Wednesday, July 29, 2009

Fire on the Plains - 'Burning All Bridges'

Botch-style technical hardcore assault? Check. Funny song titles? Triple-check, thanks to “Mia Wallace Foot Massage,” “Lisa Turtle Bukakee,” and the simply titled “Burt Reynolds.” Movie samples? Let’s just say Marsellus Wallace stops by, and he’s “pretty fucking far from OK.” California four-piece Fire on the Plains’ Burning All Bridges is a perfectly conceived EP, delivering five pummeling assaults (plus a rockin’ bonus track) one after another. Running 17 minutes, it cuts out before the formula gets stale.

“Mia Wallace Foot Massage” kicks off the EP, and from the end of its Pulp Fiction sample to the end of the CD, shit gets kicked around. The M.O. is pretty clear: The guitars go from crushing to squealing while the vocals are consistently screamed. The style isn’t necessarily anything innovative, but it’ll still get metalheads where they need to go.
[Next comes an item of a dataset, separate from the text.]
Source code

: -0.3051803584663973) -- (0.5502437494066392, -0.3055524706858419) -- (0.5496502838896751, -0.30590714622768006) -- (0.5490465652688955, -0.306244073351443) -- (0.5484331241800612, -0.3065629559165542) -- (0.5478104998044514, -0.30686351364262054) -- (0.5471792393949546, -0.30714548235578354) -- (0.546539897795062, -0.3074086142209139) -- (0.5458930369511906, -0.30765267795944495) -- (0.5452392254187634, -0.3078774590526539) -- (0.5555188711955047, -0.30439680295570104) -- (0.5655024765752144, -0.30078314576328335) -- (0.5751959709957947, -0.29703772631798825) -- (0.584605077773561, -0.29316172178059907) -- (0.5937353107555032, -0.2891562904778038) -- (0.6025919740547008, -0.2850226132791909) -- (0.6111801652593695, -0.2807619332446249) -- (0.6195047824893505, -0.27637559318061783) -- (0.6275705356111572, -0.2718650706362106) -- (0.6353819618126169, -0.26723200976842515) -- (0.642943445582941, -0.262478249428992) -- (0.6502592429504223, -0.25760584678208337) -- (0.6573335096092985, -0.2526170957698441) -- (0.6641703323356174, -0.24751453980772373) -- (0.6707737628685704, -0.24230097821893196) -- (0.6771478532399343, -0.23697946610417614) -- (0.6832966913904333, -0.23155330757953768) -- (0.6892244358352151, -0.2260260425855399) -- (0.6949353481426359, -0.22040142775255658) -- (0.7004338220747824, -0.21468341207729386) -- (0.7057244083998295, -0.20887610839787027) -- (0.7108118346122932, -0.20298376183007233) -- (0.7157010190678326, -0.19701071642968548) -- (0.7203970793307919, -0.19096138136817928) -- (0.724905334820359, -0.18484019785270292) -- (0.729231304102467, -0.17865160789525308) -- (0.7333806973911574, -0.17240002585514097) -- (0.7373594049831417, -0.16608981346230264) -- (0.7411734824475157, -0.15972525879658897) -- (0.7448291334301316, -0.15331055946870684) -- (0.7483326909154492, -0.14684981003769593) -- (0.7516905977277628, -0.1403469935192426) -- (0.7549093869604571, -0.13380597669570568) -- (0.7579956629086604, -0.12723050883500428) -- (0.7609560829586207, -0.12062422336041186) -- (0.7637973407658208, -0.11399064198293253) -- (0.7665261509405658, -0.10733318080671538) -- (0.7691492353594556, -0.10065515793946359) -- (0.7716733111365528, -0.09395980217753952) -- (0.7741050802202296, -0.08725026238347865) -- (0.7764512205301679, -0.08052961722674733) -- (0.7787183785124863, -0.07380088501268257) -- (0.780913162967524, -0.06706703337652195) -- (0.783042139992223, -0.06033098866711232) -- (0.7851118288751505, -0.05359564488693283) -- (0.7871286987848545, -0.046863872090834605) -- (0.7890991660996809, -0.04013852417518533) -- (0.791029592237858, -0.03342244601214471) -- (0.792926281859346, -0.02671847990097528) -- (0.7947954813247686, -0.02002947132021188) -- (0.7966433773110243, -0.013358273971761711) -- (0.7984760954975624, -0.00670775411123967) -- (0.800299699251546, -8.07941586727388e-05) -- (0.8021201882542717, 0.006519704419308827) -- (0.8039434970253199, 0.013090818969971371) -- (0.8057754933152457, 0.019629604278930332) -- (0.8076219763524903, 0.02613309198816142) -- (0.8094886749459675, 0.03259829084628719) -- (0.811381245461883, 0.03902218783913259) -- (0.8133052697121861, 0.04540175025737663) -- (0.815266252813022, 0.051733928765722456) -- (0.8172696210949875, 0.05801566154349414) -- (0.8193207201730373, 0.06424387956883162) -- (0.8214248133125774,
Not that it matters much when the songs are playing, but the band does show a brief glimmer of depth lyrically. “Navaho Joe’s Last Dance” discusses white oppression of minorities in America, specifically Native Americans circa New World colonialism and Japanese-Americans circa World War II. It’s a random political thought on an EP that otherwise traffics in hardcore clichés. Line after line condemns the listener for being a jerk. “How can you stand to look at yourself, the subtleties you thought that nobody pick up on,” asks “Burt Reynolds,” while “Mia Wallace” is angry about “you dictating what’s best for me.” “Lisa Turtle Bukakke” might get a laugh for its title, but the lyrics take a hateful turn when a love interest torments the protagonist like “a walrus trapped in the clutches of the polar bear.” It’s not exactly hateful towards women, but it does come off a little emotionally stunted, and that’s coming from a guy who spins Nothing Gold Can Stay for breakfast, lunch, and dinner.

But the topics are easy to ignore, because, hey, I have no idea what the fuck the band is saying without a cheat sheet. In the moment, Burning All Bridges is a promising thrasher.